Disruption of the Mouse D7-Sterol-C5(6)-Desaturase Gene
Krakowiak, Wassif, Porter
In the enzymatic step immediately preceding the defects in SLOS, _7-sterol-C5(6)-desaturase catalyzes the conversion of lathosterol to 7-DHC. To further our understanding of the roles of decreased cholesterol versus increased 7-DHC in SLOS, we disrupted the mouse _7-sterol-C5(6)-desaturase gene (Sc5d) by using targeted homologous recombination in embryonic stem cells. The Sc5d -/- pups are stillborn and exhibit micrognathia and cleft palates as well as limb patterning defects.

Clinical Investigations of Smith-Lemli-Opitz Syndrome
Nwokoro, Porter
We have initiated a clinical protocol to study genotype/phenotype correlations as well as the endocrinological, neurological, dental, speech, and behavioral aspects of SLOS. Currently, we have enrolled 43 SLOS patients. Therapy for SLOS includes dietary cholesterol supplementation. Although improvements in growth and behavior have been noted, it is not clear if dietary cholesterol supplementation will have any effects, long-term or otherwise, on the nervous system. We are investigating whether an MRI enhancement technique known as Magnetic Transfer Imaging (MTI), which is highly sensitive to changes in myelin, can provide a quantitative measure of abnormal myelin in SLOS patients. Thus, we set out to determine whether MTI can be used to monitor therapeutic interventions in the disease. In SLOS patients, we found elevated MTI values compared with controls. In addition, MTI values show an age-dependent increase in SLOS patients up to 10 years of age. This result stands in contrast to normal pediatric patients, in whom maximum MTI values are observed by 20 months of age. Although we are only now obtaining longitudinal serial data, the results suggest ongoing changes in the myelin structure in SLOS patients; therefore, MTI may provide a tool for monitoring therapeutic interventions. In addition to the promising applications of MTI, our endocrine investigations have shown that over half of our SLOS patients have compensated adrenal insufficiency; such information will influence the clinical management of these patients.
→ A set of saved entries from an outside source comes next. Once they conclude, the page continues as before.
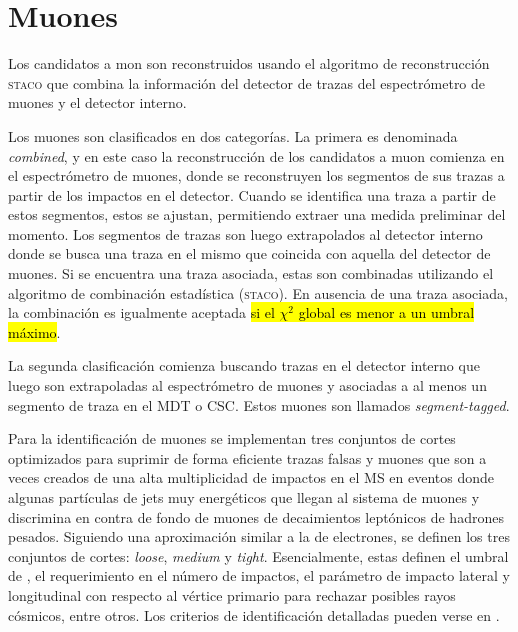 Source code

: \section{Muones}
\label{sec:muon_obj}

Los candidatos a mon son reconstruidos usando el algoritmo de reconstrucción
\textsc{staco}\cite{ATLAS_TDR1} que combina la información del detector de
trazas del espectrómetro de muones y el detector interno.

Los muones son clasificados en dos categorías. La primera es denominada
\emph{combined}, y en este caso la reconstrucción de los candidatos a muon
comienza en el espectrómetro de muones, donde se reconstruyen
los segmentos de sus trazas a partir de los impactos en el detector.
Cuando se identifica una traza a partir de estos segmentos, estos se ajustan,
permitiendo extraer una medida preliminar del momento. Los segmentos de trazas
son luego extrapolados al detector interno donde se busca una traza en el mismo
que coincida con aquella del detector de muones.
Si se encuentra una traza asociada, estas son combinadas utilizando el algoritmo
de combinación estadística (\textsc{staco}). En ausencia de una traza asociada,
la combinación es igualmente aceptada \hl{si el $\chi^2$ global es menor a un umbral
máximo}.

La segunda clasificación comienza buscando trazas en el detector interno que
luego son extrapoladas al espectrómetro de muones y asociadas a al menos un
segmento de traza en el MDT o CSC. Estos muones son llamados
\emph{segment-tagged}.

Para la identificación de muones se implementan tres conjuntos de cortes
optimizados para suprimir de forma eficiente trazas falsas y muones que son a
veces creados de una alta multiplicidad de impactos en el MS en eventos donde
algunas partículas de jets muy energéticos que llegan al sistema de muones y
discrimina en contra de fondo de muones de decaimientos leptónicos de hadrones
pesados. Siguiendo una aproximación similar a la de electrones, se
definen los tres conjuntos de cortes: \emph{loose}, \emph{medium} y \emph{tight}.
Esencialmente, estas definen el umbral de {\pt}, el requerimiento en el número
de impactos, el parámetro de impacto lateral y longitudinal con respecto al
vértice primario para rechazar posibles rayos cósmicos, entre otros. Los
criterios de identificación detalladas pueden verse en \cite{MuonEff}.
We have also made progress in defining a specific behavioral phenotype associated with SLOS that includes autistic and obsessive-compulsive traits.

Characterization of LIM Homeobox Genes Lhx2 and Lhx9
Wassif, Porter in collaboration with H. Westphal
Lhx2 and Lhx9 are two closely related LIM homeobox genes that are essential for the development of multiple organ systems. Lhx2 mutant mice are anophthalmic, evidence forebrain malformations, and die in utero due to inefficient definitive erythropoiesis. Recent work has shown that Lhx2 functions to pattern the dorsal telencephalon while Lhx9 has an overlapping but a distinct expression pattern compared with Lhx2. While Lhx9 mutant mice are agonadal, Lhx9 is essential for gonad development. In collaboration with members of the LMGD (NICHD), we are analyzing Lhx2/Lhx9 compound mutants to determine the combined functions of the two genes. Characterization of double Lhx2 and Lhx9 mutant embryos by our group has demonstrated that these two LIM homeobox genes are functionally redundant with respect to limb development.